* [TASK STATEMENT] Lines from the one containing "a \( \mu(S) > 2^n v(H) \) ;" through the last line of the data below are to be returned exactly; leave out the rest.

* [RECORDS TO USE]
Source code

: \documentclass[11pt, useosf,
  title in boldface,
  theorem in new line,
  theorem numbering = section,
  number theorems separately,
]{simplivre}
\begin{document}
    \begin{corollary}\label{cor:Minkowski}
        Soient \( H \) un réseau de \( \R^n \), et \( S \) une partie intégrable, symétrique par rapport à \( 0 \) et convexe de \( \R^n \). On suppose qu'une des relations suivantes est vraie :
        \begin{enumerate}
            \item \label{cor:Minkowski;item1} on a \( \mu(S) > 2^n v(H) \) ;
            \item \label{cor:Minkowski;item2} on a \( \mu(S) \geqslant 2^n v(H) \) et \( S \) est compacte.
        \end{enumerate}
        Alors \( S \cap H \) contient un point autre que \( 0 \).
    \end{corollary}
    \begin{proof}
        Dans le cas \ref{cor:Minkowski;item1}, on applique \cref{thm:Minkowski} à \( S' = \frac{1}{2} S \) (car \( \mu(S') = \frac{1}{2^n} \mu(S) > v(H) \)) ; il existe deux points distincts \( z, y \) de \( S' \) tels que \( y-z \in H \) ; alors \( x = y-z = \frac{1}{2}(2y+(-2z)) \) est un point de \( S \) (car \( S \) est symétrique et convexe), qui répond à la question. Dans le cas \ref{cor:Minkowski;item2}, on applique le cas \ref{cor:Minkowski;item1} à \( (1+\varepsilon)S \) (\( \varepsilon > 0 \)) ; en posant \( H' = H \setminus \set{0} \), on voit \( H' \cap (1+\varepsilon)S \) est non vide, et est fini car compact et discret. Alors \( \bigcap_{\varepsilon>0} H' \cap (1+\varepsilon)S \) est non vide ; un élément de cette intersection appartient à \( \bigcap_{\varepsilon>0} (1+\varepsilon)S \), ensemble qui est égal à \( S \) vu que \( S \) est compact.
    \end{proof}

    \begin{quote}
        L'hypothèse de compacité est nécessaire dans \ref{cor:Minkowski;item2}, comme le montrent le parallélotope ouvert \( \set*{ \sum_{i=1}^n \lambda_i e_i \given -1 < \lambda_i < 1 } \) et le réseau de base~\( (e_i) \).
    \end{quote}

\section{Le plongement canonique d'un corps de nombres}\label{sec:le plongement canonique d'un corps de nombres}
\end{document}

* [EXERCISE RESULT]
            \item \label{cor:Minkowski;item1} on a \( \mu(S) > 2^n v(H) \) ;
            \item \label{cor:Minkowski;item2} on a \( \mu(S) \geqslant 2^n v(H) \) et \( S \) est compacte.
        \end{enumerate}
        Alors \( S \cap H \) contient un point autre que \( 0 \).
    \end{corollary}
    \begin{proof}
        Dans le cas \ref{cor:Minkowski;item1}, on applique \cref{thm:Minkowski} à \( S' = \frac{1}{2} S \) (car \( \mu(S') = \frac{1}{2^n} \mu(S) > v(H) \)) ; il existe deux points distincts \( z, y \) de \( S' \) tels que \( y-z \in H \) ; alors \( x = y-z = \frac{1}{2}(2y+(-2z)) \) est un point de \( S \) (car \( S \) est symétrique et convexe), qui répond à la question. Dans le cas \ref{cor:Minkowski;item2}, on applique le cas \ref{cor:Minkowski;item1} à \( (1+\varepsilon)S \) (\( \varepsilon > 0 \)) ; en posant \( H' = H \setminus \set{0} \), on voit \( H' \cap (1+\varepsilon)S \) est non vide, et est fini car compact et discret. Alors \( \bigcap_{\varepsilon>0} H' \cap (1+\varepsilon)S \) est non vide ; un élément de cette intersection appartient à \( \bigcap_{\varepsilon>0} (1+\varepsilon)S \), ensemble qui est égal à \( S \) vu que \( S \) est compact.
    \end{proof}

    \begin{quote}
        L'hypothèse de compacité est nécessaire dans \ref{cor:Minkowski;item2}, comme le montrent le parallélotope ouvert \( \set*{ \sum_{i=1}^n \lambda_i e_i \given -1 < \lambda_i < 1 } \) et le réseau de base~\( (e_i) \).
    \end{quote}

\section{Le plongement canonique d'un corps de nombres}\label{sec:le plongement canonique d'un corps de nombres}
\end{document}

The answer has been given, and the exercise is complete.